Nearly 40 years ago in Buckley v. Valeo, 424 U. S. 1 (1976) (per curiam), this Court considered the constitutionality of laws that imposed limits upon the overall amount a single person can contribute to all federal candidates, political parties, and committees taken together. The Court held that those limits did not violate the Constitution. Id., at 38; accord, McConnell v. Federal Election Comm’n, 540 U. S. 93, 138, n. 40, 152–153, n. 48 (2003) (citing with approval Buckley’s aggregate limits holding). The Buckley Court focused upon the same problem that concerns the Court today, and it wrote:
“The overall $25,000 ceiling does impose an ultimate restriction upon the number of candidates and committees with which an individual may associate himself by means of financial support. But this quite modest restraint upon protected political activity serves to prevent evasion of the $1,000 contribution limitation by a person who might otherwise contribute massive amounts of money to a particular candidate through the use of unearmarked contributions to political committees likely to contribute to that candidate, or huge contributions to the candidate’s political party. The limited, additional restriction on associational freedom imposed by the overall ceiling is thus no more than a corollary of the basic individual contribution limitation that we have found to be constitutionally valid.” 424 U. S., at 38.

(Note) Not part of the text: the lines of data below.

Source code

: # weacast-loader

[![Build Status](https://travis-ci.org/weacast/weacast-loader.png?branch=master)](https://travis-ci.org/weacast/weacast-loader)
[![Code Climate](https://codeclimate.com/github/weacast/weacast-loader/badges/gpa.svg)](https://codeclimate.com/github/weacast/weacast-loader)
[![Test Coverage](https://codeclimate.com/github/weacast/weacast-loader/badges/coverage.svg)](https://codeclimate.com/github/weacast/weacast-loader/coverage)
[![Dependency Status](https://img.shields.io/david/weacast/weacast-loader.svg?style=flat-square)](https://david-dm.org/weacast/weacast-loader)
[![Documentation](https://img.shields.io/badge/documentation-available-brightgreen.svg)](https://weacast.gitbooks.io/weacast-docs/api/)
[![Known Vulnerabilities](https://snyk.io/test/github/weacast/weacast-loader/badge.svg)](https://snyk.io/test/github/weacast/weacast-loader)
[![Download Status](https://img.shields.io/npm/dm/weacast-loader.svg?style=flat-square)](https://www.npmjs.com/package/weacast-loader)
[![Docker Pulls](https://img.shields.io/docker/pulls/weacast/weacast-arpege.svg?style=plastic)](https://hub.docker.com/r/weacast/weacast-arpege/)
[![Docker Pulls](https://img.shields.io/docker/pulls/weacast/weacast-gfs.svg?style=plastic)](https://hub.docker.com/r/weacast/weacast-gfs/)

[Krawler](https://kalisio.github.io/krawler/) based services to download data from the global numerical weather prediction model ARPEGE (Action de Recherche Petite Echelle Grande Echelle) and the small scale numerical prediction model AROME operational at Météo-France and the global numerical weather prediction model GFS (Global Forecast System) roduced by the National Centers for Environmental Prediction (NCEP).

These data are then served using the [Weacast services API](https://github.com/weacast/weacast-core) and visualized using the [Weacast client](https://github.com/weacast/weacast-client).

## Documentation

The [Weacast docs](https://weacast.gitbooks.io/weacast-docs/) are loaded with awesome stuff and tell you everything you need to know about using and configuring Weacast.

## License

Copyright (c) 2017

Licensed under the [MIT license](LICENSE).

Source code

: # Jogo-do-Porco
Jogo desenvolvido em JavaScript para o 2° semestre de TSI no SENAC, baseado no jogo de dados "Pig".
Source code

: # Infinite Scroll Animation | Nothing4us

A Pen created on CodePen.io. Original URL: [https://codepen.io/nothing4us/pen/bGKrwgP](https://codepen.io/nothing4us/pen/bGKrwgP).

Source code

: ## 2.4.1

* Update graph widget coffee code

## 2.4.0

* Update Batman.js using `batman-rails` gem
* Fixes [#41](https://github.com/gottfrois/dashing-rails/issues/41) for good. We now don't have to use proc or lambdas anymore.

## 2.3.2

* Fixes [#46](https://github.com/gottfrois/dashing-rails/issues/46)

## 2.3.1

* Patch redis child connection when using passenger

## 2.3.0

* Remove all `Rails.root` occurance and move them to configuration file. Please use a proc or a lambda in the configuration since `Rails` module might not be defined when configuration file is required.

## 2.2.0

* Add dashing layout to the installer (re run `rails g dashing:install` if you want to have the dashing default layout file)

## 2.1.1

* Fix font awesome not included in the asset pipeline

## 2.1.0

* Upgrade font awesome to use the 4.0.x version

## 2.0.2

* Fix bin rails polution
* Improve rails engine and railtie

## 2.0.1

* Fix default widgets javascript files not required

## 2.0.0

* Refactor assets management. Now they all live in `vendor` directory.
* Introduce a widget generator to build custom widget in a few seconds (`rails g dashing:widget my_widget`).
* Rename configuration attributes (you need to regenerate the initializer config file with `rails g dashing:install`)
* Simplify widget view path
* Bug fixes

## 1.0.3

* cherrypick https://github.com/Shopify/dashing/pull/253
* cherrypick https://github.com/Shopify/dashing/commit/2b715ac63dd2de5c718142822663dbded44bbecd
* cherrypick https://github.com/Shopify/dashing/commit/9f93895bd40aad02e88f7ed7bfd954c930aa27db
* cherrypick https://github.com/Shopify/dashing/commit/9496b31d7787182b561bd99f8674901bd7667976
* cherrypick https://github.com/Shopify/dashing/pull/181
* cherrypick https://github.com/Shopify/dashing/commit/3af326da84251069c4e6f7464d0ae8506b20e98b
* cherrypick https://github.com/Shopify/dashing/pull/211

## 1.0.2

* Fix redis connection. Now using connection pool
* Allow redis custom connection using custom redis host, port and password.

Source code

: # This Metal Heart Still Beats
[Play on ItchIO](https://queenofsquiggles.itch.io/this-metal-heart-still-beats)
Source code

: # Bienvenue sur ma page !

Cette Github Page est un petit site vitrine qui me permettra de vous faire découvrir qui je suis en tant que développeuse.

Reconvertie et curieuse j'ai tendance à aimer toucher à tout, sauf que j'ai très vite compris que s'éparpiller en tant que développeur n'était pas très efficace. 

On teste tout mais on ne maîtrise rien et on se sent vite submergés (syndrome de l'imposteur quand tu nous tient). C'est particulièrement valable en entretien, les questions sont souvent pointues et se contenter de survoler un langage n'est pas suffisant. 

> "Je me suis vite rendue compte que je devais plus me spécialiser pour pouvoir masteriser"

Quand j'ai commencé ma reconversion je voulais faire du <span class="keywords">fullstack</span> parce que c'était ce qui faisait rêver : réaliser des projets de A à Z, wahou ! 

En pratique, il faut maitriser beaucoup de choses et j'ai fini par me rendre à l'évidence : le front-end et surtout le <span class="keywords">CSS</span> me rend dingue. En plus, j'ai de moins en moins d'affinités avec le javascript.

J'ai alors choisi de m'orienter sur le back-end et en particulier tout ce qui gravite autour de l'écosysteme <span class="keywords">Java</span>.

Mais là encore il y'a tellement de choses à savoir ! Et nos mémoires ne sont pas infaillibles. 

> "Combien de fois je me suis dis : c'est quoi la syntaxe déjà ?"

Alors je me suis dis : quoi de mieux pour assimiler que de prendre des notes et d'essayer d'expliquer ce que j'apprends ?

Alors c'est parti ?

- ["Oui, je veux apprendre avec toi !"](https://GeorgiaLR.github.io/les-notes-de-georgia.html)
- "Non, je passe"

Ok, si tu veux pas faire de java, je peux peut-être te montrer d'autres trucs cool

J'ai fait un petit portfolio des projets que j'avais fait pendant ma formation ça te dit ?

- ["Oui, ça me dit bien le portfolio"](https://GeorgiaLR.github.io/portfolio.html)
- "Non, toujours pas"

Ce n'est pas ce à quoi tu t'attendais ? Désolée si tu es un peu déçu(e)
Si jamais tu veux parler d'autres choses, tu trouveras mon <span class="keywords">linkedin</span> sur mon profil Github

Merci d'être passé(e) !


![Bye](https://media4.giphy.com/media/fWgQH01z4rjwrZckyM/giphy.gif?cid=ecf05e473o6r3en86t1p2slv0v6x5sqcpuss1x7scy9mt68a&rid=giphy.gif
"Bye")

Today a majority of the Court overrules this holding. It is wrong to do so. Its conclusion rests upon its own, not a record-based, view of the facts. Its legal analysis is faulty: It misconstrues the nature of the competing constitutional interests at stake. It understates the importance of protecting the political integrity of our governmental institutions. It creates a loophole that will allow a single individual to contribute millions of dollars to a political party or to a candidate’s campaign. Taken together with Citizens United v. Federal Election Comm’n, 558 U.S. 310 (2010), today’s decision eviscerates our Nation’s campaign finance laws, leaving a remnant incapable of dealing with the grave problems of democratic legitimacy that those laws were intended to resolve.
With these words Justice Stephen Breyer sets off on a marvelously lucid take-down of the four-justice plurality opinion in McCutcheon et al. v. Federal Election Commission, No. 12-536. (Justice Clarence Thomas concurred in the majority opinion, advocating for even less regulation. Justices Ginsburg, Sotomayor, and Kagan joined the Breyer dissent.) He spares no one, and evinces a passion for “of the people, by the people, for the people” not present in any way in the plurality opinion. Frankly, I was struck by a sense of tiredness in the opinions written by both Chief Justice Roberts and Justice Thomas.

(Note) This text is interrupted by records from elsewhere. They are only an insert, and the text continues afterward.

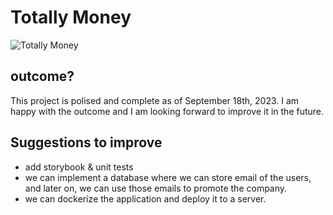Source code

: # Totally Money

![Totally Money](https://dev-to-uploads.s3.amazonaws.com/uploads/articles/hcdxehiu7mnffv4boveq.png)

## outcome?

This project is polised and complete as of September 18th, 2023. I am happy with the outcome and I am looking forward to improve it in the future.

## Suggestions to improve

* add storybook & unit tests
* we can implement a database where we can store email of the users, and later on, we can use those emails to promote the company.
* we can dockerize the application and deploy it to a server.
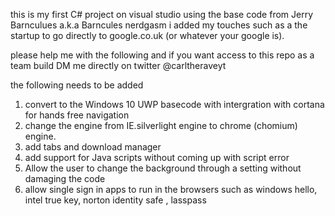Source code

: this is my first C# project on visual studio
using the base code from Jerry Barnculues a.k.a Barncules nerdgasm i added my touches such as a the startup to go directly to google.co.uk (or whatever your google is).

please help me with the following and if you want access to this repo as a team build DM me directly on twitter @carltheraveyt

the following needs to be added
1. convert to the Windows 10 UWP basecode with intergration with cortana for hands free navigation
2. change the engine from IE.silverlight engine to chrome (chomium) engine.
3. add tabs and download manager
4. add support for Java scripts without coming up with script error
5. Allow the user to change the background through a setting without damaging the code
6. allow single sign in apps to run in the browsers such as windows hello, intel true key, norton identity safe , lasspass

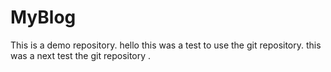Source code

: # MyBlog
This is a demo repository.
hello  this was a test to use the git repository.
this was a next test the git repository .

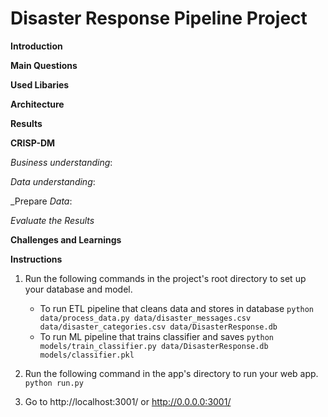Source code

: # Disaster Response Pipeline Project

**Introduction**


**Main Questions**



**Used Libaries**


**Architecture**


**Results**


**CRISP-DM**

_Business_ _understanding_: 

_Data_ _understanding_: 

_Prepare _Data_:
     
_Evaluate_ _the_ _Results_
  

**Challenges and Learnings**

**Instructions**

1. Run the following commands in the project's root directory to set up your database and model.

    - To run ETL pipeline that cleans data and stores in database
        `python data/process_data.py data/disaster_messages.csv data/disaster_categories.csv data/DisasterResponse.db`
    - To run ML pipeline that trains classifier and saves
        `python models/train_classifier.py data/DisasterResponse.db models/classifier.pkl`

2. Run the following command in the app's directory to run your web app.
    `python run.py`

3. Go to http://localhost:3001/ or http://0.0.0.0:3001/ 


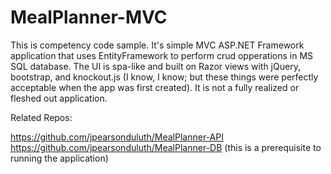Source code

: # MealPlanner-MVC

This is competency code sample. It's simple MVC ASP.NET Framework application that uses EntityFramework to perform crud opperations in MS SQL database. The UI is spa-like and built on Razor views with jQuery, bootstrap, and knockout.js (I know, I know; but these things were perfectly acceptable when the app was first created). It is not a fully realized or fleshed out application.

Related Repos:

https://github.com/jpearsonduluth/MealPlanner-API
https://github.com/jpearsonduluth/MealPlanner-DB (this is a prerequisite to running the application)
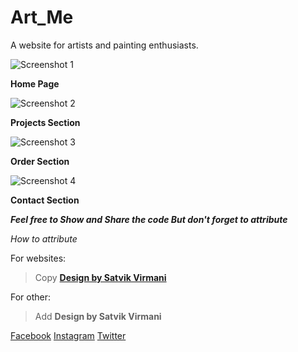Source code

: # Art_Me
A website for artists and painting enthusiasts.

![Screenshot 1](https://ik.imagekit.io/garimaworks999/Github/Art_Me/Screenshot01_IYuidBMyb.png)

**Home Page**

![Screenshot 2](https://ik.imagekit.io/garimaworks999/Github/Art_Me/Screenshot02_J8CXGWL86.png)

**Projects Section**

![Screenshot 3](https://ik.imagekit.io/garimaworks999/Github/Art_Me/Screenshot03_cAV3xaQ10.png)

**Order Section**

![Screenshot 4](https://ik.imagekit.io/garimaworks999/Github/Art_Me/Screenshot04_nqCaiGD_T.png)

**Contact Section**

***Feel free to Show and Share the code
But don't forget to attribute***

*How to  attribute*

For websites:
> Copy **<a href="https://www.instagram.com/satvik_virmani/">Design by Satvik Virmani</a>**

For other:
> Add **Design by Satvik Virmani**

[Facebook](https://www.facebook.com/satvik.virmani.9)
[Instagram](https://www.instagram.com/satvik_virmani/)
[Twitter](https://twitter.com/SatvikVirmani?fbclid=IwAR3i2uPR8rlZVjX1UHU9I_33SY2xgmbcJYebk16EKj58GQwjYzc_Nhe9fAc)
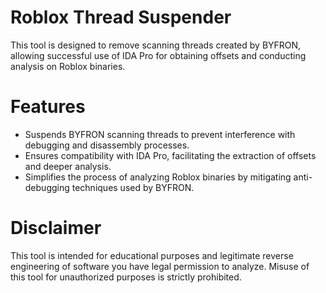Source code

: # Roblox Thread Suspender
This tool is designed to remove scanning threads created by BYFRON, allowing successful use of IDA Pro for obtaining offsets and conducting analysis on Roblox binaries.

# Features
- Suspends BYFRON scanning threads to prevent interference with debugging and disassembly processes.
- Ensures compatibility with IDA Pro, facilitating the extraction of offsets and deeper analysis.
- Simplifies the process of analyzing Roblox binaries by mitigating anti-debugging techniques used by BYFRON.

# Disclaimer
This tool is intended for educational purposes and legitimate reverse engineering of software you have legal permission to analyze. Misuse of this tool for unauthorized purposes is strictly prohibited.

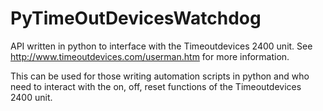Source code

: # PyTimeOutDevicesWatchdog

API written in python to interface with the Timeoutdevices 2400 unit. See http://www.timeoutdevices.com/userman.htm for more information.

This can be used for those writing automation scripts in python and who need to interact with the on, off, reset functions of the Timeoutdevices 2400 unit.
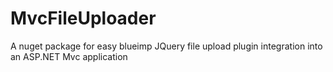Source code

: MvcFileUploader
===============

A nuget package for easy blueimp JQuery file upload plugin integration into an ASP.NET Mvc application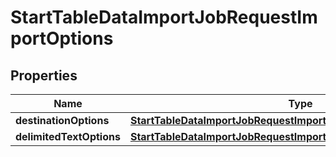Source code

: 

# StartTableDataImportJobRequestImportOptions


## Properties

| Name | Type | Description | Notes |
|------------ | ------------- | ------------- | -------------|
|**destinationOptions** | [**StartTableDataImportJobRequestImportOptionsDestinationOptions**](StartTableDataImportJobRequestImportOptionsDestinationOptions.md) |  |  [optional] |
|**delimitedTextOptions** | [**StartTableDataImportJobRequestImportOptionsDelimitedTextOptions**](StartTableDataImportJobRequestImportOptionsDelimitedTextOptions.md) |  |  [optional] |



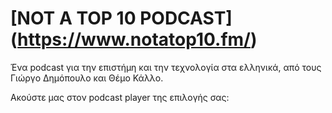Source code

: # [NOT A TOP 10 PODCAST] (https://www.notatop10.fm/)

Ένα podcast για την επιστήμη και την τεχνολογία στα ελληνικά, από τους Γιώργο Δημόπουλο και Θέμο Κάλλο.

Ακούστε μας στον podcast player της επιλογής σας:

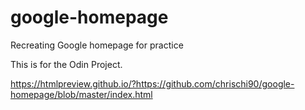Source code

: # google-homepage
Recreating Google homepage for practice

This is for the Odin Project.

https://htmlpreview.github.io/?https://github.com/chrischi90/google-homepage/blob/master/index.html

McCutcheon deserves notice for many reasons. In a moment I’ll share just a few that resonate for me. First, though, here’s a bit of background about the case.
Shaun McCutcheon lives in Alabama. He’s an electrical engineer, and the founder of Coalmont Electrical Development Company. He’s also an active donor to Republican causes. He made contributions to candidates and to three Republican national committees. Then, he sued the Federal Election Commission, alleging that he wanted to make more contributions, but could not make those contributions without violating federal campaign finance laws regulating total aggregate contributions. Mr. McCutcheon and the Republican National Committee sued for an injunction, asking the court to prevent enforcement of the campaign finance laws. The trial court denied the injunction and, at the request of the government, dismissed the case. (There was never a trial or any development of a factual record.) McCutcheon and the RNC appealed to the U.S. Supreme Court. The Court issued its opinion on April 2, eviscerating the aggregate limit on contributions by individuals to candidates and parties. Now, there is lots of “sky is falling” commentary.
Here are my selective thoughts:
No Risk Litigation. Mr. McCutcheon and the RNC set in motion the destruction of a key element of what’s left of our campaign finance system without ever exposing themselves to any penalties. We certainly need a system in which, in the right circumstances, laws can be tested without violating them. That said, using an “I want to break the law, please examine my situation” approach seems antithetical to the alleged underpinnings of the party of personal responsibility, aka the Republican Party.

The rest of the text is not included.